** Opening RECORD EXCERPTS block **

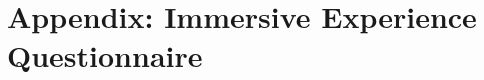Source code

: \documentclass[12pt,twoside,english]{article}
\begin{document}





% 


\appendix
\section{Appendix: Immersive Experience Questionnaire}
\label{sect:appendix}
\label{sect:ieq}


\clearpage
\end{document}
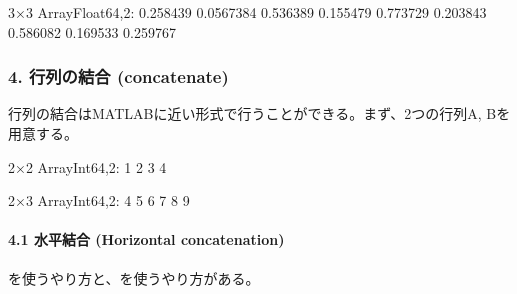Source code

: \documentclass[letterpaper,10pt,english]{sphinxmanual}
\begin{document}
\begin{sphinxVerbatim}[commandchars=\\\{\}]
3×3 Array\PYGZob{}Float64,2\PYGZcb{}:
 0.258439  0.0567384  0.536389
 0.155479  0.773729   0.203843
 0.586082  0.169533   0.259767
\end{sphinxVerbatim}

\begin{sphinxVerbatim}[commandchars=\\\{\}]
 
\end{sphinxVerbatim}

\begin{sphinxVerbatim}[commandchars=\\\{\}]
[1.0 1.0 1.0]
\end{sphinxVerbatim}


\subsubsection{4. 行列の結合 (concatenate)}
\label{\detokenize{tips:concatenate}}
行列の結合はMATLABに近い形式で行うことができる。まず、2つの行列A, Bを用意する。

\begin{sphinxVerbatim}[commandchars=\\\{\}]
  \PYG{p}{[}   \PYG{p}{]}
\end{sphinxVerbatim}

\begin{sphinxVerbatim}[commandchars=\\\{\}]
2×2 Array\PYGZob{}Int64,2\PYGZcb{}:
 1  2
 3  4
\end{sphinxVerbatim}

\begin{sphinxVerbatim}[commandchars=\\\{\}]
  \PYG{p}{[}     \PYG{p}{]}
\end{sphinxVerbatim}

\begin{sphinxVerbatim}[commandchars=\\\{\}]
2×3 Array\PYGZob{}Int64,2\PYGZcb{}:
 4  5  6
 7  8  9
\end{sphinxVerbatim}


\paragraph{4.1 水平結合 (Horizontal concatenation)}
\label{\detokenize{tips:horizontal-concatenation}}
を使うやり方と、\sphinxcode{\sphinxupquote{{[} {]}}}を使うやり方がある。
\end{document}
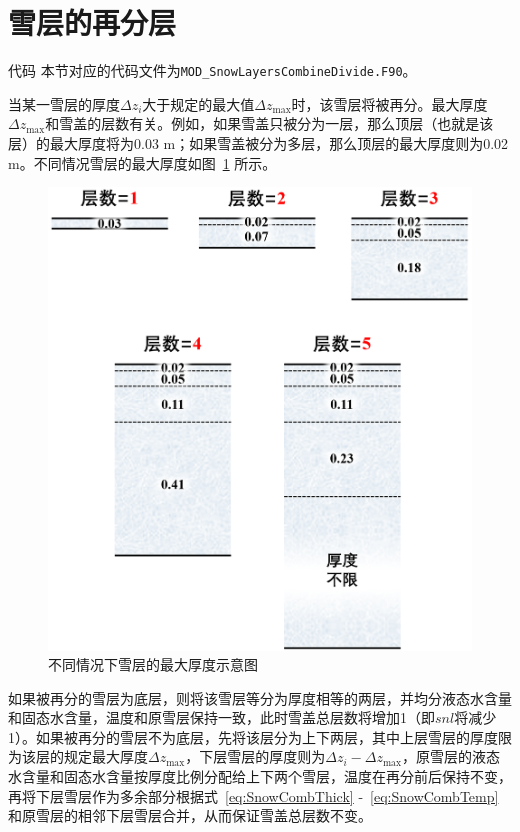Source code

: \section{雪层的再分层}\label{雪层的再分层}
\begin{mymdframed}{代码}
  本节对应的代码文件为\texttt{MOD\_SnowLayersCombineDivide.F90}。
\end{mymdframed}

当某一雪层的厚度$\Delta z_i$大于规定的最大值$\Delta z_{\mathrm{max}}$时，该雪层将被再分。最大厚度$\Delta z_{\mathrm{max}}$和雪盖的层数有关。例如，如果雪盖只被分为一层，那么顶层（也就是该层）的最大厚度将为0.03 \unit{m}；如果雪盖被分为多层，那么顶层的最大厚度则为0.02 \unit{m}。不同情况雪层的最大厚度如图~\ref{fig:不同情况下雪层的最大厚度} 所示。

{
  \begin{figure}[htbp]
    \centering
    \includegraphics[width=0.6\columnwidth]{Figures/雪盖土壤热力过程/不同情况下雪层的最大厚度.png}
    \caption{不同情况下雪层的最大厚度示意图}
    \label{fig:不同情况下雪层的最大厚度}
  \end{figure}
}

如果被再分的雪层为底层，则将该雪层等分为厚度相等的两层，并均分液态水含量和固态水含量，温度和原雪层保持一致，此时雪盖总层数将增加1（即$snl$将减少1）。如果被再分的雪层不为底层，先将该层分为上下两层，其中上层雪层的厚度限为该层的规定最大厚度$\Delta z_{\mathrm{max}}$，下层雪层的厚度则为$\Delta z_i - \Delta z_{\mathrm{max}}$，原雪层的液态水含量和固态水含量按厚度比例分配给上下两个雪层，温度在再分前后保持不变，再将下层雪层作为多余部分根据式~\eqref{eq:SnowCombThick} -~\eqref{eq:SnowCombTemp} 和原雪层的相邻下层雪层合并，从而保证雪盖总层数不变。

** Closing RECORD EXCERPTS block **

*PROBLEM TO WORK ON*:
One exact copy of the data is required, and it should hold no pictures.

*ANSWER FOR THIS EXERCISE*:
Source code

: \documentclass[12pt,twoside,english]{article}
\begin{document}





% 


\appendix
\section{Appendix: Immersive Experience Questionnaire}
\label{sect:appendix}
\label{sect:ieq}


\clearpage
\end{document}
Source code

: \documentclass[letterpaper,10pt,english]{sphinxmanual}
\begin{document}
\begin{sphinxVerbatim}[commandchars=\\\{\}]
3×3 Array\PYGZob{}Float64,2\PYGZcb{}:
 0.258439  0.0567384  0.536389
 0.155479  0.773729   0.203843
 0.586082  0.169533   0.259767
\end{sphinxVerbatim}

\begin{sphinxVerbatim}[commandchars=\\\{\}]
 
\end{sphinxVerbatim}

\begin{sphinxVerbatim}[commandchars=\\\{\}]
[1.0 1.0 1.0]
\end{sphinxVerbatim}


\subsubsection{4. 行列の結合 (concatenate)}
\label{\detokenize{tips:concatenate}}
行列の結合はMATLABに近い形式で行うことができる。まず、2つの行列A, Bを用意する。

\begin{sphinxVerbatim}[commandchars=\\\{\}]
  \PYG{p}{[}   \PYG{p}{]}
\end{sphinxVerbatim}

\begin{sphinxVerbatim}[commandchars=\\\{\}]
2×2 Array\PYGZob{}Int64,2\PYGZcb{}:
 1  2
 3  4
\end{sphinxVerbatim}

\begin{sphinxVerbatim}[commandchars=\\\{\}]
  \PYG{p}{[}     \PYG{p}{]}
\end{sphinxVerbatim}

\begin{sphinxVerbatim}[commandchars=\\\{\}]
2×3 Array\PYGZob{}Int64,2\PYGZcb{}:
 4  5  6
 7  8  9
\end{sphinxVerbatim}


\paragraph{4.1 水平結合 (Horizontal concatenation)}
\label{\detokenize{tips:horizontal-concatenation}}
を使うやり方と、\sphinxcode{\sphinxupquote{{[} {]}}}を使うやり方がある。
\end{document}
Source code

: \section{雪层的再分层}\label{雪层的再分层}
\begin{mymdframed}{代码}
  本节对应的代码文件为\texttt{MOD\_SnowLayersCombineDivide.F90}。
\end{mymdframed}

当某一雪层的厚度$\Delta z_i$大于规定的最大值$\Delta z_{\mathrm{max}}$时，该雪层将被再分。最大厚度$\Delta z_{\mathrm{max}}$和雪盖的层数有关。例如，如果雪盖只被分为一层，那么顶层（也就是该层）的最大厚度将为0.03 \unit{m}；如果雪盖被分为多层，那么顶层的最大厚度则为0.02 \unit{m}。不同情况雪层的最大厚度如图~\ref{fig:不同情况下雪层的最大厚度} 所示。

{
  \begin{figure}[htbp]
    \centering
    \includegraphics[width=0.6\columnwidth]{Figures/雪盖土壤热力过程/不同情况下雪层的最大厚度.png}
    \caption{不同情况下雪层的最大厚度示意图}
    \label{fig:不同情况下雪层的最大厚度}
  \end{figure}
}

如果被再分的雪层为底层，则将该雪层等分为厚度相等的两层，并均分液态水含量和固态水含量，温度和原雪层保持一致，此时雪盖总层数将增加1（即$snl$将减少1）。如果被再分的雪层不为底层，先将该层分为上下两层，其中上层雪层的厚度限为该层的规定最大厚度$\Delta z_{\mathrm{max}}$，下层雪层的厚度则为$\Delta z_i - \Delta z_{\mathrm{max}}$，原雪层的液态水含量和固态水含量按厚度比例分配给上下两个雪层，温度在再分前后保持不变，再将下层雪层作为多余部分根据式~\eqref{eq:SnowCombThick} -~\eqref{eq:SnowCombTemp} 和原雪层的相邻下层雪层合并，从而保证雪盖总层数不变。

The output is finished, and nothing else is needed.